Using an Integer Condensed Population for Resource-Constrained Evolution
摘要
Genetic Algorithms (GA) have proven to be versatile tools for solving optimization problems in various domains. However, traditional reliance on fixed-size populations can impose constraints on storage, transmission, and adaptability, particularly in resource-limited or distributed systems. This paper introduces the Condensed Population Genetic Algorithm (CPGA), a novel approach that replaces traditional population storage with an integer-array representation, enabling efficient condensation and reconstruction of populations. By aggregating the population into a single integer array of bit-counts rather than a floating-point probability vector, the CPGA retains exact population statistics while drastically reducing its memory footprint.
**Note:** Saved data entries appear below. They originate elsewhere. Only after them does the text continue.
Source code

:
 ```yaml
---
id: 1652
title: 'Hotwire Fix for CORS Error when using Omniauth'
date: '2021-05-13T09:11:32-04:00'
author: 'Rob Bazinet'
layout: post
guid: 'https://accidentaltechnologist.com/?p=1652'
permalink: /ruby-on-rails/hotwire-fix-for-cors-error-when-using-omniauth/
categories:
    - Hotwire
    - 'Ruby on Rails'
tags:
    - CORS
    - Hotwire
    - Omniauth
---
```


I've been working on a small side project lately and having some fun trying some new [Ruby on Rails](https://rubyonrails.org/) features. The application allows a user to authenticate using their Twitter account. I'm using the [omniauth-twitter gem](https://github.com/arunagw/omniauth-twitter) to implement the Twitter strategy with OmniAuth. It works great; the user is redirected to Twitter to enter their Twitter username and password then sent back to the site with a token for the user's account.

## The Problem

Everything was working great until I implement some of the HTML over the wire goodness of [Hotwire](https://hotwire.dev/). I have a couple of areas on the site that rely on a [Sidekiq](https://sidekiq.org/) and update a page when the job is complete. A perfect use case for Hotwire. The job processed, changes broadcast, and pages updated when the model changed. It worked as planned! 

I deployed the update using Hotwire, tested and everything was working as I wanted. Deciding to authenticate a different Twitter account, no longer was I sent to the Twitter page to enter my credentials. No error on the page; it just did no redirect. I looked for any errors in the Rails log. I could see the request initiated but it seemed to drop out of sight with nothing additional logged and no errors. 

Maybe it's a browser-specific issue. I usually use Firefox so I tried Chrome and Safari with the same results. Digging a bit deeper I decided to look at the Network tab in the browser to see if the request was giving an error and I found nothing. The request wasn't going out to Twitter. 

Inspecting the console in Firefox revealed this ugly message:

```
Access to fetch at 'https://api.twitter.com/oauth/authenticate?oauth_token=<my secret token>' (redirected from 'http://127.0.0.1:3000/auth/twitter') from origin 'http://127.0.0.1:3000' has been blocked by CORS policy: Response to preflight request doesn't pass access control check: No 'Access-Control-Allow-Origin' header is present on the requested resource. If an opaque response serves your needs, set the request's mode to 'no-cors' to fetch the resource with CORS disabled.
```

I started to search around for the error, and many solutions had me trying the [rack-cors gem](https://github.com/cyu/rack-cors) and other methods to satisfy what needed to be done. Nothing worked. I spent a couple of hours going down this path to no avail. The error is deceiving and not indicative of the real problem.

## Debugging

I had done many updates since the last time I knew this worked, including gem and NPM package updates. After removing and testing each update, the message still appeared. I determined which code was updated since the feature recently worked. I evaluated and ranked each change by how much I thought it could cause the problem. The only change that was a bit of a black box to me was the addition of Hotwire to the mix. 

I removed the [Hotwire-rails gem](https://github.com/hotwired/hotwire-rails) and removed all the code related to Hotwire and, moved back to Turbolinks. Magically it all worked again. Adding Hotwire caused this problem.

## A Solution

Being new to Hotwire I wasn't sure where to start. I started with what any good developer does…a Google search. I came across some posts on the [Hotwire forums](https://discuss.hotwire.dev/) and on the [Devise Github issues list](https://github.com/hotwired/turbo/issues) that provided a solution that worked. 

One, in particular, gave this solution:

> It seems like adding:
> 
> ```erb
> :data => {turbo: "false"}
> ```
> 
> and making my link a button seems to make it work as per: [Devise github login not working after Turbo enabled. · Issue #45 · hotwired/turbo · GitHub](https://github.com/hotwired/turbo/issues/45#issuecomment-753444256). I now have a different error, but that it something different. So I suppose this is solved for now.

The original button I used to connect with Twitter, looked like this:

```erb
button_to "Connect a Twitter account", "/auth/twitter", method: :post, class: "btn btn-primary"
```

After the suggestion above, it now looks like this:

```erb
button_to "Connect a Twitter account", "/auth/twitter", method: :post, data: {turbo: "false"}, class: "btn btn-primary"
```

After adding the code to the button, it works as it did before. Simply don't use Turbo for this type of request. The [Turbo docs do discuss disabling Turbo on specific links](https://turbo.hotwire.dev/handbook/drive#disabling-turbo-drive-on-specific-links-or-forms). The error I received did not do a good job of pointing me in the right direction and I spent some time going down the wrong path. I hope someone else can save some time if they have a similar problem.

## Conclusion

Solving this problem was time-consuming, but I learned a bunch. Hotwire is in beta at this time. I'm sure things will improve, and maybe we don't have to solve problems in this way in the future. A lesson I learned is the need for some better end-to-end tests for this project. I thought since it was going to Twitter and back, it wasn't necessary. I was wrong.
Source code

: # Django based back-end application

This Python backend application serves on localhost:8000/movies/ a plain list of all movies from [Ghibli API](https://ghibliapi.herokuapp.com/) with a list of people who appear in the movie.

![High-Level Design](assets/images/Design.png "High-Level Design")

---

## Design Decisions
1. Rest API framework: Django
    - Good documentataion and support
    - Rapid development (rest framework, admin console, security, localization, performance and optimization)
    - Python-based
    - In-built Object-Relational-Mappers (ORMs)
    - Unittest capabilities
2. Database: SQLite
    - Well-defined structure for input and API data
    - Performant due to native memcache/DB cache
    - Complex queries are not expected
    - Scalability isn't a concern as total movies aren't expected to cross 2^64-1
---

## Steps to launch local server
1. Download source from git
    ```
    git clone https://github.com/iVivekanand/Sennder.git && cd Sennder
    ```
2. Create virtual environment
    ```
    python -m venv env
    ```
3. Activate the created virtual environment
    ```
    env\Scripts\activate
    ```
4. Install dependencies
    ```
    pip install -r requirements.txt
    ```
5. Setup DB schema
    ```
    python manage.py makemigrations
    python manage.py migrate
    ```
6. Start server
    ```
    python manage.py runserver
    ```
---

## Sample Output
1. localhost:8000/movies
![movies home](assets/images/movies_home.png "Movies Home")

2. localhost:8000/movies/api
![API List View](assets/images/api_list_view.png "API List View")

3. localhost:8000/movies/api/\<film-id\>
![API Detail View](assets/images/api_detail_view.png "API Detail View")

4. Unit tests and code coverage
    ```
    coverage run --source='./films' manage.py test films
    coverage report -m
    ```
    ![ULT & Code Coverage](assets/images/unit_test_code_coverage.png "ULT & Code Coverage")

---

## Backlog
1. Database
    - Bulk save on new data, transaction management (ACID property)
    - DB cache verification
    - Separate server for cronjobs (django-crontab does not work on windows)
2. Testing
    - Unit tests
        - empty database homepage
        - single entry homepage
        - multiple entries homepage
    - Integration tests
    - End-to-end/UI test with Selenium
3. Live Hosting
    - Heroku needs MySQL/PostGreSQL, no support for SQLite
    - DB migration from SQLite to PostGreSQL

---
Compared to probabilistic model–based methods such as the Compact Genetic Algorithm (cGA) or Estimation of Distribution Algorithms (EDA), which require full floating-point probability distributions and often complex parameter updates, our integer-array scheme leverages simple, exact count updates. Through controlled modification and regeneration of individuals, the CPGA demonstrates improved scalability and adaptability, especially in distributed and embodied evolutionary systems. Benchmark results on the BBOB-17 suite show the CPGA matches or exceeds the performance of traditional GAs while offering significant gains in storage efficiency and communication overhead; experiments in the Atari ALE framework further validate its efficacy across disparate domains.